(Goal of the exercise) Each entry below is to be transcribed exactly; pictures are not copied.

(Material for this task)
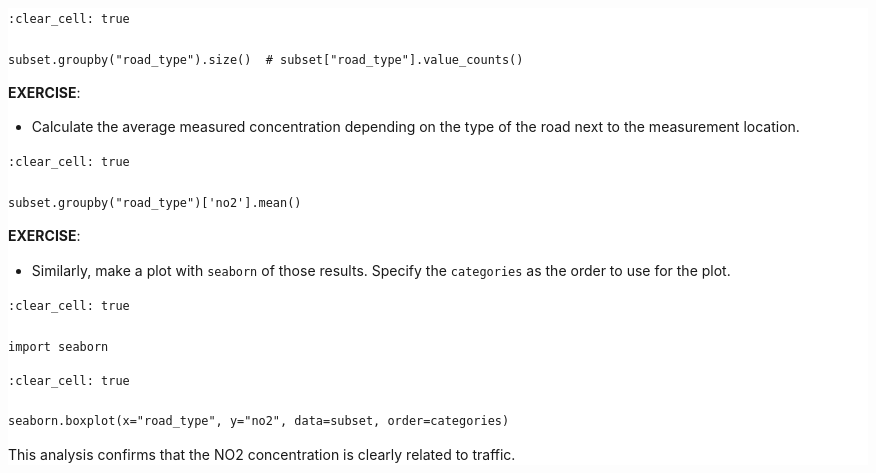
 ```{code-cell} ipython3
:clear_cell: true

subset.groupby("road_type").size()  # subset["road_type"].value_counts()
```

<div class="alert alert-success">

**EXERCISE**:

* Calculate the average measured concentration depending on the type of the road next to the measurement location.

</div>

```{code-cell} ipython3
:clear_cell: true

subset.groupby("road_type")['no2'].mean()
```

<div class="alert alert-success">

**EXERCISE**:

* Similarly, make a plot with `seaborn` of those results. Specify the `categories` as the order to use for the plot.

</div>

```{code-cell} ipython3
:clear_cell: true

import seaborn
```

```{code-cell} ipython3
:clear_cell: true

seaborn.boxplot(x="road_type", y="no2", data=subset, order=categories)
```

This analysis confirms that the NO2 concentration is clearly related to traffic.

(Answer box)
 ```{code-cell} ipython3
:clear_cell: true

subset.groupby("road_type").size()  # subset["road_type"].value_counts()
```

<div class="alert alert-success">

**EXERCISE**:

* Calculate the average measured concentration depending on the type of the road next to the measurement location.

</div>

```{code-cell} ipython3
:clear_cell: true

subset.groupby("road_type")['no2'].mean()
```

<div class="alert alert-success">

**EXERCISE**:

* Similarly, make a plot with `seaborn` of those results. Specify the `categories` as the order to use for the plot.

</div>

```{code-cell} ipython3
:clear_cell: true

import seaborn
```

```{code-cell} ipython3
:clear_cell: true

seaborn.boxplot(x="road_type", y="no2", data=subset, order=categories)
```

This analysis confirms that the NO2 concentration is clearly related to traffic.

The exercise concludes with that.